Can the suit be maintained if the cause of action is to be deemed to have accrued from the discovery of the fraud? In Burke v. Smith, 16 Wall. 390, 401, where the local statute prescribed six years for the commencement of actions for fraud, the court, after observing that equity acts or refuses to act in analogy to the statute, said: "We think a court of equity will not be moved to set aside a fraudulent transaction at the suit of one who has been quiescent during a period longer than that fixed by the statute of limitations, after he had knowledge of the fraud or after he was put upon inquiry with the means of knowledge accessible to him." Without inquiring whether the plaintiff was not guilty of such gross laches, in applying for relief, as deprived him of all right to the aid of equity, and giving him the benefit of the limitation of six years, to be computed from the discovery of the fraud, there seems to be even then no escape from the conclusion that the suit was not brought in time.

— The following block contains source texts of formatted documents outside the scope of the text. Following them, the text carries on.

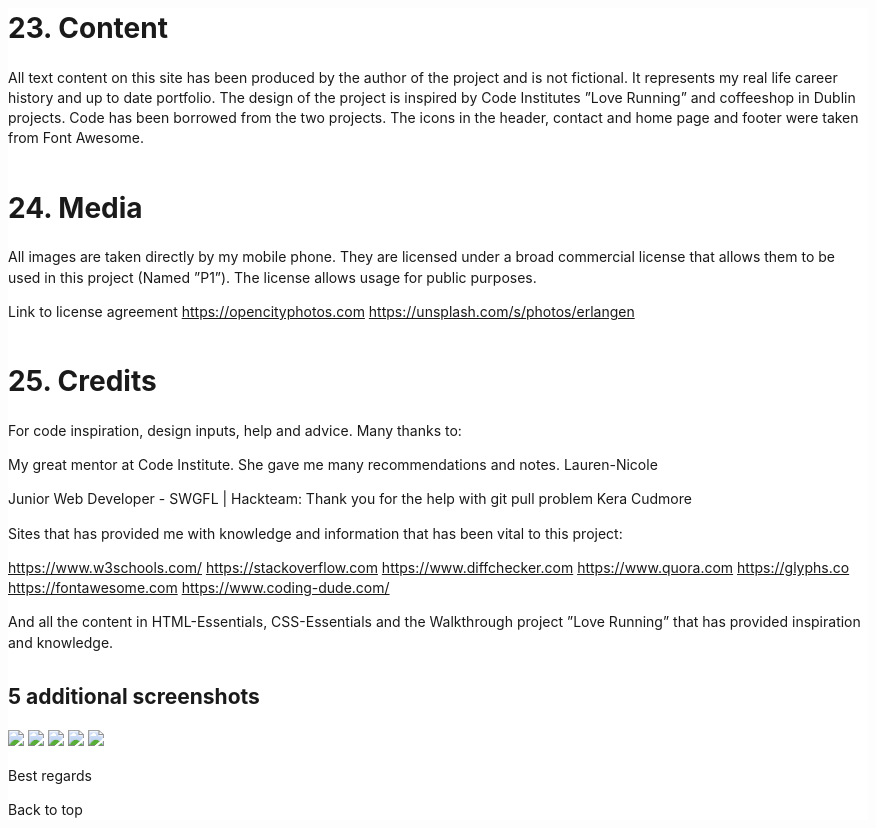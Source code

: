 # 23. Content

All text content on this site has been produced by the author of the project and is not fictional. It represents my real life career history and up to date portfolio.
The design of the project is inspired by Code Institutes ”Love Running” and coffeeshop in Dublin projects. Code has been borrowed from the two projects.
The icons in the header, contact and home page and footer were taken from Font Awesome.

# 24. Media

All images are taken directly by my mobile phone. They are licensed under a broad commercial license that allows them to be used in this project (Named ”P1”). The license allows usage for public purposes.

Link to license agreement
https://opencityphotos.com
https://unsplash.com/s/photos/erlangen


# 25. Credits

For code inspiration, design inputs, help and advice. Many thanks to:

My great mentor at Code Institute. She gave me many recommendations and notes.
Lauren-Nicole

Junior Web Developer - SWGFL | Hackteam: Thank you for the help with git pull problem
Kera Cudmore


Sites that has provided me with knowledge and information that has been vital to this project:

https://www.w3schools.com/ https://stackoverflow.com https://www.diffchecker.com https://www.quora.com
https://glyphs.co https://fontawesome.com https://www.coding-dude.com/

And all the content in HTML-Essentials, CSS-Essentials and the Walkthrough project ”Love Running” that has provided inspiration and knowledge.

## 5 additional screenshots

![](/assets/screenshots/footeri.png)
![](/assets/screenshots/headerii.png)
![](/assets/screenshots/footerii.png)
![](/assets/screenshots/headeriii.png)
![](/assets/screenshots/footeriii.png)





Best regards

Back to top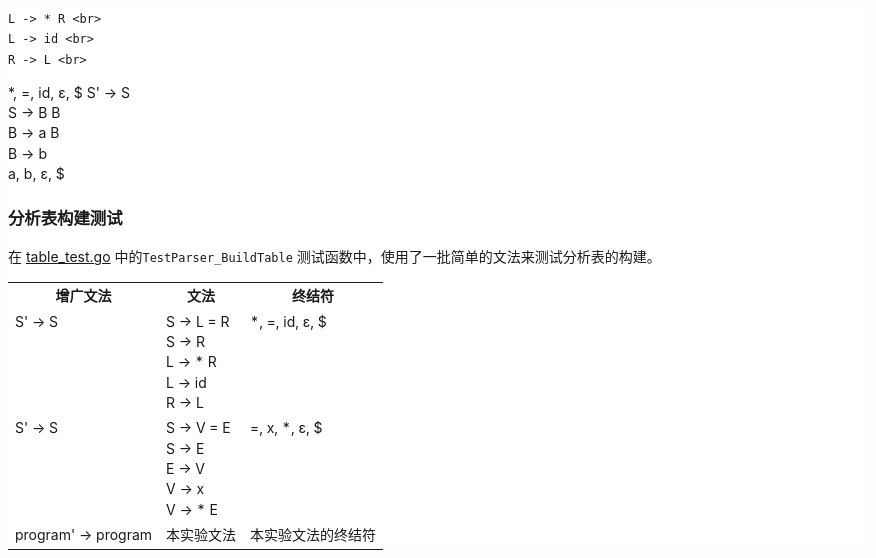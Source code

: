     L -> * R <br>
    L -> id <br>
    R -> L <br>
</td>
<td valign="top">
*, =, id, ε, $
</td></tr>
<tr><td valign="top">
    S' -> S <br>
</td>
<td valign="top">
    S -> B B <br>
    B -> a B <br>
    B -> b <br>
</td>
<td valign="top">
a, b, ε, $
</td></tr>
</table>

### 分析表构建测试
在 [table_test.go](/parser/table_test.go) 中的`TestParser_BuildTable` 测试函数中，使用了一批简单的文法来测试分析表的构建。

<table>
<tr><th style="text-align:center;">增广文法</th><th style="text-align:center;">文法</th><th style="text-align:center;">终结符</th></tr>
<tr><td valign="top">
    S' -> S <br>
</td>
<td valign="top">
    S -> L = R <br>
    S -> R <br>
    L -> * R <br>
    L -> id <br>
    R -> L <br>
</td>
<td valign="top">
*, =, id, ε, $
</td></tr>
<tr><td valign="top">
    S' -> S <br>
</td>
<td valign="top">
    S -> V = E <br>
    S -> E <br>
    E -> V <br>
    V -> x <br>
    V -> * E <br>
</td>
<td valign="top">
=, x, *, ε, $
</td></tr>
<td valign="top">
    program' -> program <br>
</td>
<td valign="top">
    本实验文法
</td>
<td valign="top">
    本实验文法的终结符
</td></tr>
</table>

Seven years, lacking only seven days, elapsed after the discovery of the frauds by the plaintiff's testator before suit was brought.

The plaintiff, however, contends that he had seven years within which to sue.This position is supposed to be justified by the New York statute, which declares that "the time which shall have elapsed between the death of any person and the granting of letters testamentary or of administration on his estate, not exceeding six months, and the period of six months after the granting of such letters, shall not be deemed any part of the time limited by any law for the commencement of actions by executors or administrators." Rev. Stat. N.Y. pt. iii, c. 8, tit. 3, art. 1, § 9, 1st ed. vol. 2, p. 448. [Repealed. See Sess. Laws, 1877, vol. 1, p. 468, c. 417.]

If this statute has any application to a case where the cause of action accrued in the lifetime of the testator or intestate, it

[ 120 U.S. Page 140]

     cannot avail the plaintiff. It does not give the party claiming the benefit of its provisions both of the two periods of six months therein mentioned, but only such time, not exceeding six months, as elapsed after the death of the testator or intestate before the granting of letters, and the additional time of six months after the granting of letters. Here only sixteen days intervened between the death and the granting of letters testamentary. In computing the time for suing there must be excluded only these sixteen days and the six months immediately succeeding that period. In other words -- applying that statute to the case in hand -- the plaintiff had only six years six months and sixteen days, after the discovery on April 16, 1873, of the alleged frauds, within which to sue; whereas, this action was not brought until seven years, lacking only seven days, after the alleged frauds were discovered.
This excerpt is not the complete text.